— Task goal —
Please restate, exactly, only the lines from the beginning of the listing below through the line containing "- [https://atlas.utdallas.edu](https://atlas.utdallas.edu)", with the pictures left out.

— Available records —
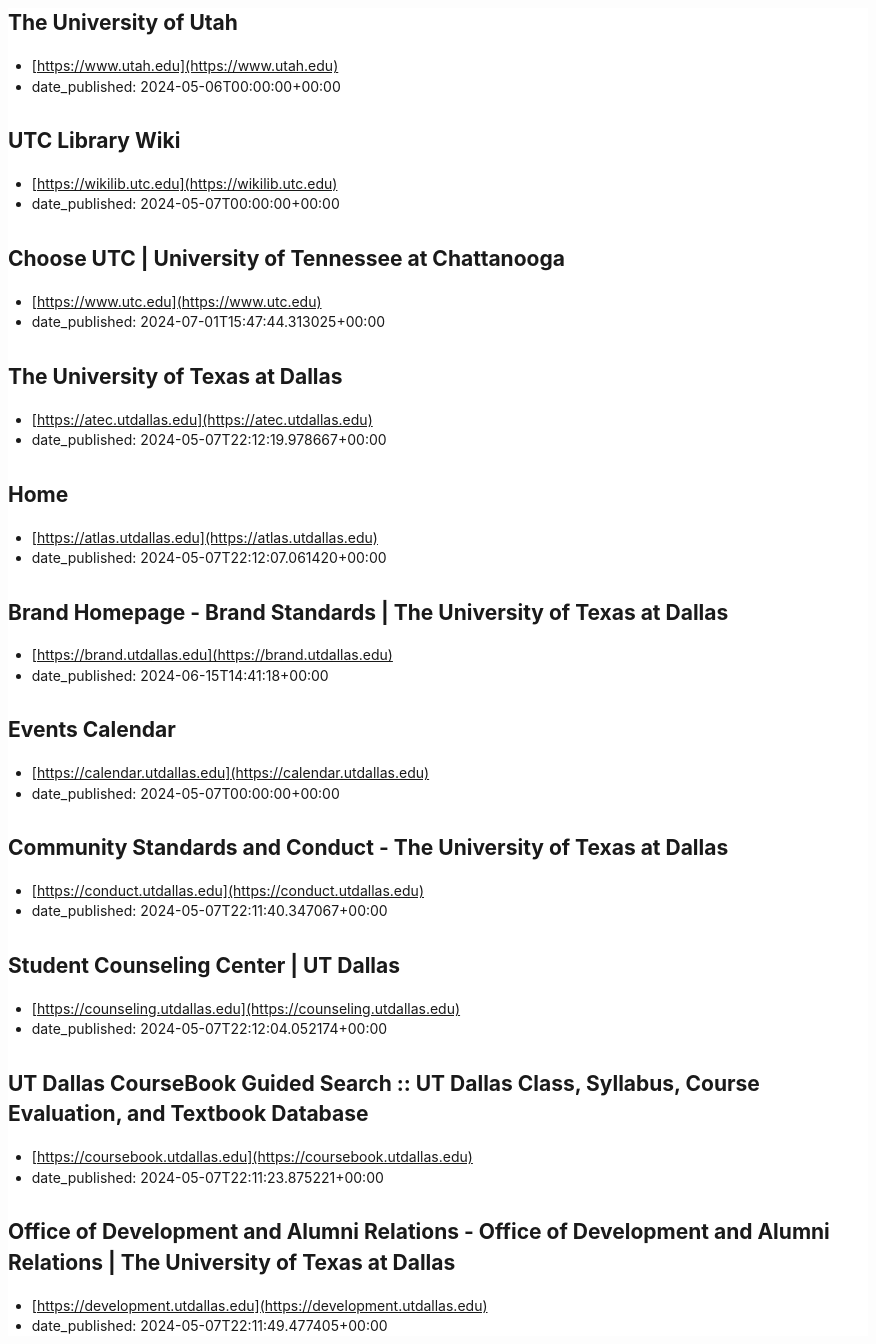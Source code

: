  ## The University of Utah
 - [https://www.utah.edu](https://www.utah.edu)
 - date_published: 2024-05-06T00:00:00+00:00

 ## UTC Library Wiki
 - [https://wikilib.utc.edu](https://wikilib.utc.edu)
 - date_published: 2024-05-07T00:00:00+00:00

 ## Choose UTC | University of Tennessee at Chattanooga
 - [https://www.utc.edu](https://www.utc.edu)
 - date_published: 2024-07-01T15:47:44.313025+00:00

 ## The University of Texas at Dallas
 - [https://atec.utdallas.edu](https://atec.utdallas.edu)
 - date_published: 2024-05-07T22:12:19.978667+00:00

 ## Home
 - [https://atlas.utdallas.edu](https://atlas.utdallas.edu)
 - date_published: 2024-05-07T22:12:07.061420+00:00

 ## Brand Homepage - Brand Standards | The University of Texas at Dallas
 - [https://brand.utdallas.edu](https://brand.utdallas.edu)
 - date_published: 2024-06-15T14:41:18+00:00

 ## Events Calendar
 - [https://calendar.utdallas.edu](https://calendar.utdallas.edu)
 - date_published: 2024-05-07T00:00:00+00:00

 ## Community Standards and Conduct - The University of Texas at Dallas
 - [https://conduct.utdallas.edu](https://conduct.utdallas.edu)
 - date_published: 2024-05-07T22:11:40.347067+00:00

 ## Student Counseling Center | UT Dallas
 - [https://counseling.utdallas.edu](https://counseling.utdallas.edu)
 - date_published: 2024-05-07T22:12:04.052174+00:00

 ## UT Dallas CourseBook Guided Search :: UT Dallas Class, Syllabus, Course Evaluation, and Textbook Database
 - [https://coursebook.utdallas.edu](https://coursebook.utdallas.edu)
 - date_published: 2024-05-07T22:11:23.875221+00:00

 ## Office of Development and Alumni Relations - Office of Development and Alumni Relations | The University of Texas at Dallas
 - [https://development.utdallas.edu](https://development.utdallas.edu)
 - date_published: 2024-05-07T22:11:49.477405+00:00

— Response below —
Source code

:  ## The University of Utah
 - [https://www.utah.edu](https://www.utah.edu)
 - date_published: 2024-05-06T00:00:00+00:00

 ## UTC Library Wiki
 - [https://wikilib.utc.edu](https://wikilib.utc.edu)
 - date_published: 2024-05-07T00:00:00+00:00

 ## Choose UTC | University of Tennessee at Chattanooga
 - [https://www.utc.edu](https://www.utc.edu)
 - date_published: 2024-07-01T15:47:44.313025+00:00

 ## The University of Texas at Dallas
 - [https://atec.utdallas.edu](https://atec.utdallas.edu)
 - date_published: 2024-05-07T22:12:19.978667+00:00

 ## Home
 - [https://atlas.utdallas.edu](https://atlas.utdallas.edu)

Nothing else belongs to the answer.